**INSTRUCTIONS TO FOLLOW:** A complete, exact retyping of the data below is required.

**GIVEN RECORDS:**
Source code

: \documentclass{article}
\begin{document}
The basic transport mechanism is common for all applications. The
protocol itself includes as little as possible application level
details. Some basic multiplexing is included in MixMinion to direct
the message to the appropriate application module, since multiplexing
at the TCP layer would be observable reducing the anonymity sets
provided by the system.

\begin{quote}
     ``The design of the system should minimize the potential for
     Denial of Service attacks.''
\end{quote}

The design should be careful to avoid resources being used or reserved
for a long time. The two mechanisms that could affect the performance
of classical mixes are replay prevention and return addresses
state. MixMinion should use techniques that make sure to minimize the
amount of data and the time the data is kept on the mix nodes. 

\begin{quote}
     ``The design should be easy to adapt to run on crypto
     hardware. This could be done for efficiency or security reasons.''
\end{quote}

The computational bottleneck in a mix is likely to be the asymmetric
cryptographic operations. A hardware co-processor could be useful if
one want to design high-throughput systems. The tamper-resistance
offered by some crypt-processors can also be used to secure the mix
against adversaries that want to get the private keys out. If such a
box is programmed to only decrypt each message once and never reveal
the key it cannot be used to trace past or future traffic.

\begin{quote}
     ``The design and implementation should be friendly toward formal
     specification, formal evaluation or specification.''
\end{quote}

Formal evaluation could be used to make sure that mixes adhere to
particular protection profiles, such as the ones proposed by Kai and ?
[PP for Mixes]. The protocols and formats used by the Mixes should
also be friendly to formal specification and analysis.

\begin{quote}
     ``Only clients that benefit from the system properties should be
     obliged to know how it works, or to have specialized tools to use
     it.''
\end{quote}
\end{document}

**EXERCISE SOLUTION:**
Source code

: \documentclass{article}
\begin{document}
The basic transport mechanism is common for all applications. The
protocol itself includes as little as possible application level
details. Some basic multiplexing is included in MixMinion to direct
the message to the appropriate application module, since multiplexing
at the TCP layer would be observable reducing the anonymity sets
provided by the system.

\begin{quote}
     ``The design of the system should minimize the potential for
     Denial of Service attacks.''
\end{quote}

The design should be careful to avoid resources being used or reserved
for a long time. The two mechanisms that could affect the performance
of classical mixes are replay prevention and return addresses
state. MixMinion should use techniques that make sure to minimize the
amount of data and the time the data is kept on the mix nodes. 

\begin{quote}
     ``The design should be easy to adapt to run on crypto
     hardware. This could be done for efficiency or security reasons.''
\end{quote}

The computational bottleneck in a mix is likely to be the asymmetric
cryptographic operations. A hardware co-processor could be useful if
one want to design high-throughput systems. The tamper-resistance
offered by some crypt-processors can also be used to secure the mix
against adversaries that want to get the private keys out. If such a
box is programmed to only decrypt each message once and never reveal
the key it cannot be used to trace past or future traffic.

\begin{quote}
     ``The design and implementation should be friendly toward formal
     specification, formal evaluation or specification.''
\end{quote}

Formal evaluation could be used to make sure that mixes adhere to
particular protection profiles, such as the ones proposed by Kai and ?
[PP for Mixes]. The protocols and formats used by the Mixes should
also be friendly to formal specification and analysis.

\begin{quote}
     ``Only clients that benefit from the system properties should be
     obliged to know how it works, or to have specialized tools to use
     it.''
\end{quote}
\end{document}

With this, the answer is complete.